# What you are asked to do
Starting at the first line of the listing below, repeat each line exactly until you have repeated the one containing "was not going"; skip the pictures.
::::::
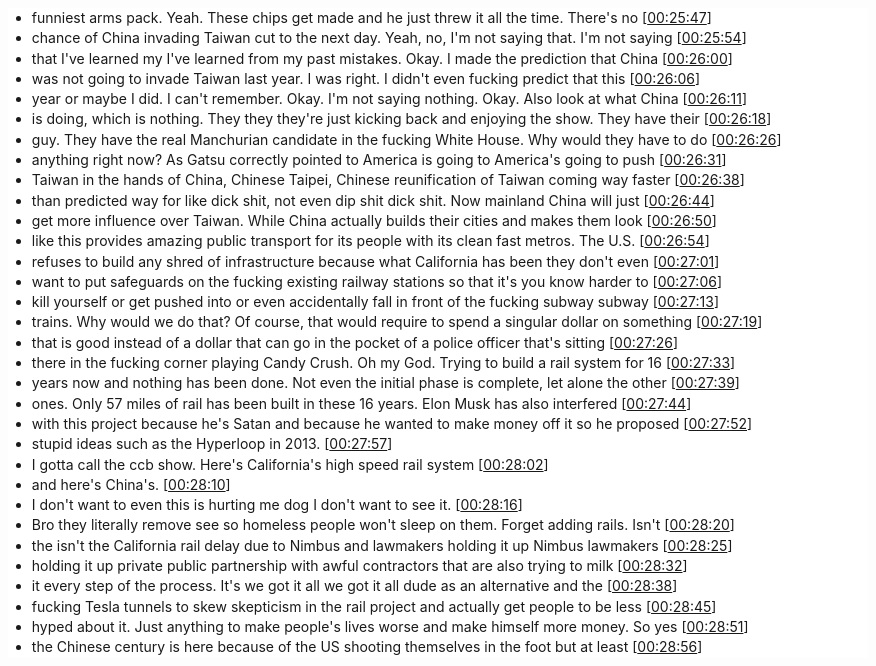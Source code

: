*  funniest arms pack. Yeah. These chips get made and he just threw it all the time. There's no [[00:25:47](https://www.youtube.com/watch?v=azJkdbgGtfU&t=1547.76s)]
*  chance of China invading Taiwan cut to the next day. Yeah, no, I'm not saying that. I'm not saying [[00:25:54](https://www.youtube.com/watch?v=azJkdbgGtfU&t=1554.7199999999998s)]
*  that I've learned my I've learned from my past mistakes. Okay. I made the prediction that China [[00:26:00](https://www.youtube.com/watch?v=azJkdbgGtfU&t=1560.0s)]
*  was not going to invade Taiwan last year. I was right. I didn't even fucking predict that this [[00:26:06](https://www.youtube.com/watch?v=azJkdbgGtfU&t=1566.48s)]
*  year or maybe I did. I can't remember. Okay. I'm not saying nothing. Okay. Also look at what China [[00:26:11](https://www.youtube.com/watch?v=azJkdbgGtfU&t=1571.6s)]
*  is doing, which is nothing. They they they're just kicking back and enjoying the show. They have their [[00:26:18](https://www.youtube.com/watch?v=azJkdbgGtfU&t=1578.0s)]
*  guy. They have the real Manchurian candidate in the fucking White House. Why would they have to do [[00:26:26](https://www.youtube.com/watch?v=azJkdbgGtfU&t=1586.48s)]
*  anything right now? As Gatsu correctly pointed to America is going to America's going to push [[00:26:31](https://www.youtube.com/watch?v=azJkdbgGtfU&t=1591.2s)]
*  Taiwan in the hands of China, Chinese Taipei, Chinese reunification of Taiwan coming way faster [[00:26:38](https://www.youtube.com/watch?v=azJkdbgGtfU&t=1598.0s)]
*  than predicted way for like dick shit, not even dip shit dick shit. Now mainland China will just [[00:26:44](https://www.youtube.com/watch?v=azJkdbgGtfU&t=1604.64s)]
*  get more influence over Taiwan. While China actually builds their cities and makes them look [[00:26:50](https://www.youtube.com/watch?v=azJkdbgGtfU&t=1610.56s)]
*  like this provides amazing public transport for its people with its clean fast metros. The U.S. [[00:26:54](https://www.youtube.com/watch?v=azJkdbgGtfU&t=1614.96s)]
*  refuses to build any shred of infrastructure because what California has been they don't even [[00:27:01](https://www.youtube.com/watch?v=azJkdbgGtfU&t=1621.04s)]
*  want to put safeguards on the fucking existing railway stations so that it's you know harder to [[00:27:06](https://www.youtube.com/watch?v=azJkdbgGtfU&t=1626.48s)]
*  kill yourself or get pushed into or even accidentally fall in front of the fucking subway subway [[00:27:13](https://www.youtube.com/watch?v=azJkdbgGtfU&t=1633.28s)]
*  trains. Why would we do that? Of course, that would require to spend a singular dollar on something [[00:27:19](https://www.youtube.com/watch?v=azJkdbgGtfU&t=1639.6s)]
*  that is good instead of a dollar that can go in the pocket of a police officer that's sitting [[00:27:26](https://www.youtube.com/watch?v=azJkdbgGtfU&t=1646.72s)]
*  there in the fucking corner playing Candy Crush. Oh my God. Trying to build a rail system for 16 [[00:27:33](https://www.youtube.com/watch?v=azJkdbgGtfU&t=1653.28s)]
*  years now and nothing has been done. Not even the initial phase is complete, let alone the other [[00:27:39](https://www.youtube.com/watch?v=azJkdbgGtfU&t=1659.6000000000001s)]
*  ones. Only 57 miles of rail has been built in these 16 years. Elon Musk has also interfered [[00:27:44](https://www.youtube.com/watch?v=azJkdbgGtfU&t=1664.96s)]
*  with this project because he's Satan and because he wanted to make money off it so he proposed [[00:27:52](https://www.youtube.com/watch?v=azJkdbgGtfU&t=1672.0s)]
*  stupid ideas such as the Hyperloop in 2013. [[00:27:57](https://www.youtube.com/watch?v=azJkdbgGtfU&t=1677.36s)]
*  I gotta call the ccb show. Here's California's high speed rail system [[00:28:02](https://www.youtube.com/watch?v=azJkdbgGtfU&t=1682.32s)]
*  and here's China's. [[00:28:10](https://www.youtube.com/watch?v=azJkdbgGtfU&t=1690.48s)]
*  I don't want to even this is hurting me dog I don't want to see it. [[00:28:16](https://www.youtube.com/watch?v=azJkdbgGtfU&t=1696.48s)]
*  Bro they literally remove see so homeless people won't sleep on them. Forget adding rails. Isn't [[00:28:20](https://www.youtube.com/watch?v=azJkdbgGtfU&t=1700.72s)]
*  the isn't the California rail delay due to Nimbus and lawmakers holding it up Nimbus lawmakers [[00:28:25](https://www.youtube.com/watch?v=azJkdbgGtfU&t=1705.28s)]
*  holding it up private public partnership with awful contractors that are also trying to milk [[00:28:32](https://www.youtube.com/watch?v=azJkdbgGtfU&t=1712.32s)]
*  it every step of the process. It's we got it all we got it all dude as an alternative and the [[00:28:38](https://www.youtube.com/watch?v=azJkdbgGtfU&t=1718.6399999999999s)]
*  fucking Tesla tunnels to skew skepticism in the rail project and actually get people to be less [[00:28:45](https://www.youtube.com/watch?v=azJkdbgGtfU&t=1725.76s)]
*  hyped about it. Just anything to make people's lives worse and make himself more money. So yes [[00:28:51](https://www.youtube.com/watch?v=azJkdbgGtfU&t=1731.76s)]
*  the Chinese century is here because of the US shooting themselves in the foot but at least [[00:28:56](https://www.youtube.com/watch?v=azJkdbgGtfU&t=1736.8799999999999s)]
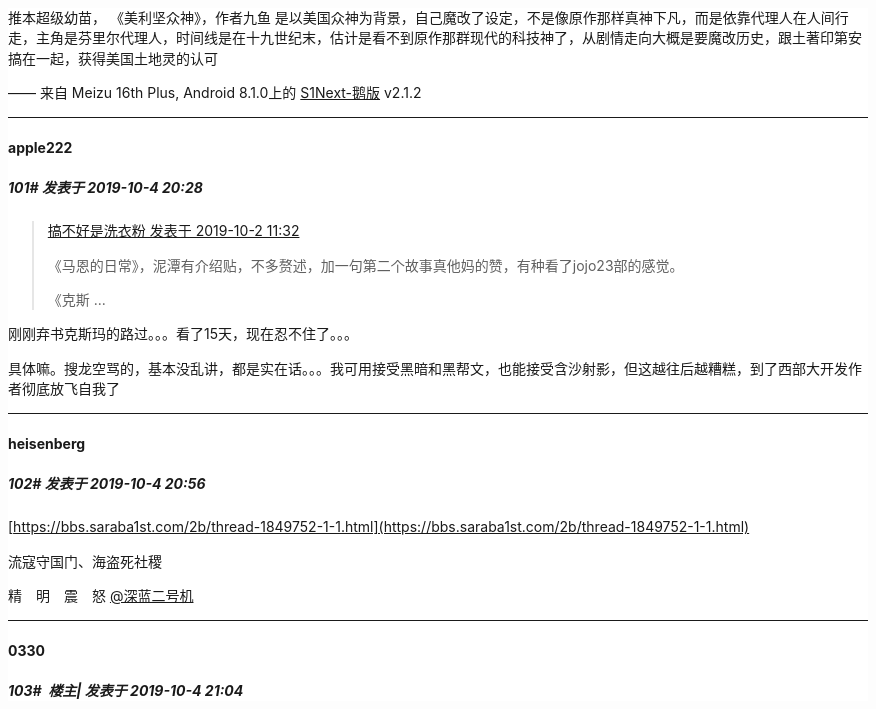 


推本超级幼苗，
《美利坚众神》，作者九鱼
是以美国众神为背景，自己魔改了设定，不是像原作那样真神下凡，而是依靠代理人在人间行走，主角是芬里尔代理人，时间线是在十九世纪末，估计是看不到原作那群现代的科技神了，从剧情走向大概是要魔改历史，跟土著印第安搞在一起，获得美国土地灵的认可

—— 来自 Meizu 16th Plus, Android 8.1.0上的 [S1Next-鹅版](https://github.com/ykrank/S1-Next/releases) v2.1.2







*****

####  apple222  
##### 101#       发表于 2019-10-4 20:28



<blockquote><a href="httphttps://bbs.saraba1st.com/2b/forum.php?mod=redirect&amp;goto=findpost&amp;pid=45119440&amp;ptid=1857402" target="_blank">搞不好是洗衣粉 发表于 2019-10-2 11:32</a>

《马恩的日常》，泥潭有介绍贴，不多赘述，加一句第二个故事真他妈的赞，有种看了jojo23部的感觉。

《克斯 ...</blockquote>
刚刚弃书克斯玛的路过。。。看了15天，现在忍不住了。。。



具体嘛。搜龙空骂的，基本没乱讲，都是实在话。。。我可用接受黑暗和黑帮文，也能接受含沙射影，但这越往后越糟糕，到了西部大开发作者彻底放飞自我了








*****

####  heisenberg  
##### 102#       发表于 2019-10-4 20:56



[https://bbs.saraba1st.com/2b/thread-1849752-1-1.html](https://bbs.saraba1st.com/2b/thread-1849752-1-1.html)

流寇守国门、海盗死社稷

精　明　震　怒
[@深蓝二号机](https://bbs.saraba1st.com/2b/home.php?mod=space&amp;uid=265168) 








*****

####  0330  
##### 103#         楼主| 发表于 2019-10-4 21:04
::::::
# Reply to the exercise
Source code

:*  funniest arms pack. Yeah. These chips get made and he just threw it all the time. There's no [[00:25:47](https://www.youtube.com/watch?v=azJkdbgGtfU&t=1547.76s)]
*  chance of China invading Taiwan cut to the next day. Yeah, no, I'm not saying that. I'm not saying [[00:25:54](https://www.youtube.com/watch?v=azJkdbgGtfU&t=1554.7199999999998s)]
*  that I've learned my I've learned from my past mistakes. Okay. I made the prediction that China [[00:26:00](https://www.youtube.com/watch?v=azJkdbgGtfU&t=1560.0s)]
*  was not going to invade Taiwan last year. I was right. I didn't even fucking predict that this [[00:26:06](https://www.youtube.com/watch?v=azJkdbgGtfU&t=1566.48s)]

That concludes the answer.